» Required action:
Without including any pictures, return the records below exactly as written.

========================

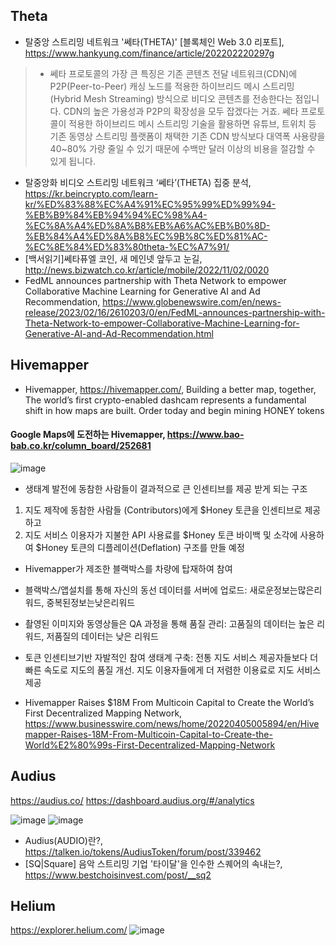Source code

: 
## Theta

- 탈중앙 스트리밍 네트워크 '쎄타(THETA)' [블록체인 Web 3.0 리포트], https://www.hankyung.com/finance/article/202202220297g 
>- 쎄타 프로토콜의 가장 큰 특징은 기존 콘텐츠 전달 네트워크(CDN)에 P2P(Peer-to-Peer) 캐싱 노드를 적용한 하이브리드 메시 스트리밍(Hybrid Mesh Streaming) 방식으로 비디오 콘텐츠를 전송한다는 점입니다. CDN의 높은 가용성과 P2P의 확장성을 모두 잡겠다는 거죠. 쎄타 프로토콜이 적용한 하이브리드 메시 스트리밍 기술을 활용하면 유튜브, 트위치 등 기존 동영상 스트리밍 플랫폼이 채택한 기존 CDN 방식보다 대역폭 사용량을 40~80% 가량 줄일 수 있기 때문에 수백만 달러 이상의 비용을 절감할 수 있게 됩니다.
- 탈중앙화 비디오 스트리밍 네트워크 ‘쎄타’(THETA) 집중 분석, https://kr.beincrypto.com/learn-kr/%ED%83%88%EC%A4%91%EC%95%99%ED%99%94-%EB%B9%84%EB%94%94%EC%98%A4-%EC%8A%A4%ED%8A%B8%EB%A6%AC%EB%B0%8D-%EB%84%A4%ED%8A%B8%EC%9B%8C%ED%81%AC-%EC%8E%84%ED%83%80theta-%EC%A7%91/ 
- [백서읽기]쎄타퓨엘 코인, 새 메인넷 앞두고 눈길, http://news.bizwatch.co.kr/article/mobile/2022/11/02/0020 
- FedML announces partnership with Theta Network to empower Collaborative Machine Learning for Generative AI and Ad Recommendation, https://www.globenewswire.com/en/news-release/2023/02/16/2610203/0/en/FedML-announces-partnership-with-Theta-Network-to-empower-Collaborative-Machine-Learning-for-Generative-AI-and-Ad-Recommendation.html 

## Hivemapper

- Hivemapper, https://hivemapper.com/, Building a better map, together, The world’s first crypto-enabled dashcam represents a fundamental shift in how maps are built. Order today and begin mining HONEY tokens

#### Google Maps에 도전하는 Hivemapper, https://www.bao-bab.co.kr/column_board/252681

![image](https://user-images.githubusercontent.com/109835677/225797679-eca4a23e-d030-4d34-9ede-513b6b828cfb.png)

- 생태계 발전에 동참한 사람들이 결과적으로 큰 인센티브를 제공 받게 되는 구조  
1) 지도 제작에 동참한 사람들 (Contributors)에게 $Honey 토큰을 인센티브로 제공하고 
2) 지도 서비스 이용자가 지불한 API 사용료를 $Honey 토큰 바이백 및 소각에 사용하여 $Honey 토큰의 디플레이션(Deflation) 구조를 만들 예정

- Hivemapper가 제조한 블랙박스를 차량에 탑재하여 참여
- 블랙박스/앱설치를 통해 자신의 동선 데이터를 서버에 업로드: 새로운정보는많은리워드, 중복된정보는낮은리워드
- 촬영된 이미지와 동영상들은 QA 과정을 통해 품질 관리: 고품질의 데이터는 높은 리워드, 저품질의 데이터는 낮은 리워드
- 토큰 인센티브기반 자발적인 참여 생태계 구축: 전통 지도 서비스 제공자들보다 더 빠른 속도로 지도의 품질 개선. 지도 이용자들에게 더 저렴한 이용료로 지도 서비스 제공

- Hivemapper Raises $18M From Multicoin Capital to Create the World’s First Decentralized Mapping Network, https://www.businesswire.com/news/home/20220405005894/en/Hivemapper-Raises-18M-From-Multicoin-Capital-to-Create-the-World%E2%80%99s-First-Decentralized-Mapping-Network

## Audius
https://audius.co/
https://dashboard.audius.org/#/analytics

![image](https://user-images.githubusercontent.com/109835677/225798774-47527457-dae1-4b17-939e-06151ebb2472.png)
![image](https://user-images.githubusercontent.com/109835677/225798599-28b019a6-debf-48dc-bf4d-b2b71f5410d0.png)

- Audius(AUDIO)란?, https://talken.io/tokens/AudiusToken/forum/post/339462
- [SQ|Square] 음악 스트리밍 기업 '타이달'을 인수한 스퀘어의 속내는?, https://www.bestchoisinvest.com/post/__sq2

## Helium
https://explorer.helium.com/
![image](https://user-images.githubusercontent.com/109835677/225799157-2945b6be-5922-473c-a776-13a31cbd5326.png)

========================

» Answer to the exercise:
Source code

: 
## Theta

- 탈중앙 스트리밍 네트워크 '쎄타(THETA)' [블록체인 Web 3.0 리포트], https://www.hankyung.com/finance/article/202202220297g 
>- 쎄타 프로토콜의 가장 큰 특징은 기존 콘텐츠 전달 네트워크(CDN)에 P2P(Peer-to-Peer) 캐싱 노드를 적용한 하이브리드 메시 스트리밍(Hybrid Mesh Streaming) 방식으로 비디오 콘텐츠를 전송한다는 점입니다. CDN의 높은 가용성과 P2P의 확장성을 모두 잡겠다는 거죠. 쎄타 프로토콜이 적용한 하이브리드 메시 스트리밍 기술을 활용하면 유튜브, 트위치 등 기존 동영상 스트리밍 플랫폼이 채택한 기존 CDN 방식보다 대역폭 사용량을 40~80% 가량 줄일 수 있기 때문에 수백만 달러 이상의 비용을 절감할 수 있게 됩니다.
- 탈중앙화 비디오 스트리밍 네트워크 ‘쎄타’(THETA) 집중 분석, https://kr.beincrypto.com/learn-kr/%ED%83%88%EC%A4%91%EC%95%99%ED%99%94-%EB%B9%84%EB%94%94%EC%98%A4-%EC%8A%A4%ED%8A%B8%EB%A6%AC%EB%B0%8D-%EB%84%A4%ED%8A%B8%EC%9B%8C%ED%81%AC-%EC%8E%84%ED%83%80theta-%EC%A7%91/ 
- [백서읽기]쎄타퓨엘 코인, 새 메인넷 앞두고 눈길, http://news.bizwatch.co.kr/article/mobile/2022/11/02/0020 
- FedML announces partnership with Theta Network to empower Collaborative Machine Learning for Generative AI and Ad Recommendation, https://www.globenewswire.com/en/news-release/2023/02/16/2610203/0/en/FedML-announces-partnership-with-Theta-Network-to-empower-Collaborative-Machine-Learning-for-Generative-AI-and-Ad-Recommendation.html 

## Hivemapper

- Hivemapper, https://hivemapper.com/, Building a better map, together, The world’s first crypto-enabled dashcam represents a fundamental shift in how maps are built. Order today and begin mining HONEY tokens

#### Google Maps에 도전하는 Hivemapper, https://www.bao-bab.co.kr/column_board/252681

![image](https://user-images.githubusercontent.com/109835677/225797679-eca4a23e-d030-4d34-9ede-513b6b828cfb.png)

- 생태계 발전에 동참한 사람들이 결과적으로 큰 인센티브를 제공 받게 되는 구조  
1) 지도 제작에 동참한 사람들 (Contributors)에게 $Honey 토큰을 인센티브로 제공하고 
2) 지도 서비스 이용자가 지불한 API 사용료를 $Honey 토큰 바이백 및 소각에 사용하여 $Honey 토큰의 디플레이션(Deflation) 구조를 만들 예정

- Hivemapper가 제조한 블랙박스를 차량에 탑재하여 참여
- 블랙박스/앱설치를 통해 자신의 동선 데이터를 서버에 업로드: 새로운정보는많은리워드, 중복된정보는낮은리워드
- 촬영된 이미지와 동영상들은 QA 과정을 통해 품질 관리: 고품질의 데이터는 높은 리워드, 저품질의 데이터는 낮은 리워드
- 토큰 인센티브기반 자발적인 참여 생태계 구축: 전통 지도 서비스 제공자들보다 더 빠른 속도로 지도의 품질 개선. 지도 이용자들에게 더 저렴한 이용료로 지도 서비스 제공

- Hivemapper Raises $18M From Multicoin Capital to Create the World’s First Decentralized Mapping Network, https://www.businesswire.com/news/home/20220405005894/en/Hivemapper-Raises-18M-From-Multicoin-Capital-to-Create-the-World%E2%80%99s-First-Decentralized-Mapping-Network

## Audius
https://audius.co/
https://dashboard.audius.org/#/analytics

![image](https://user-images.githubusercontent.com/109835677/225798774-47527457-dae1-4b17-939e-06151ebb2472.png)
![image](https://user-images.githubusercontent.com/109835677/225798599-28b019a6-debf-48dc-bf4d-b2b71f5410d0.png)

- Audius(AUDIO)란?, https://talken.io/tokens/AudiusToken/forum/post/339462
- [SQ|Square] 음악 스트리밍 기업 '타이달'을 인수한 스퀘어의 속내는?, https://www.bestchoisinvest.com/post/__sq2

## Helium
https://explorer.helium.com/
![image](https://user-images.githubusercontent.com/109835677/225799157-2945b6be-5922-473c-a776-13a31cbd5326.png)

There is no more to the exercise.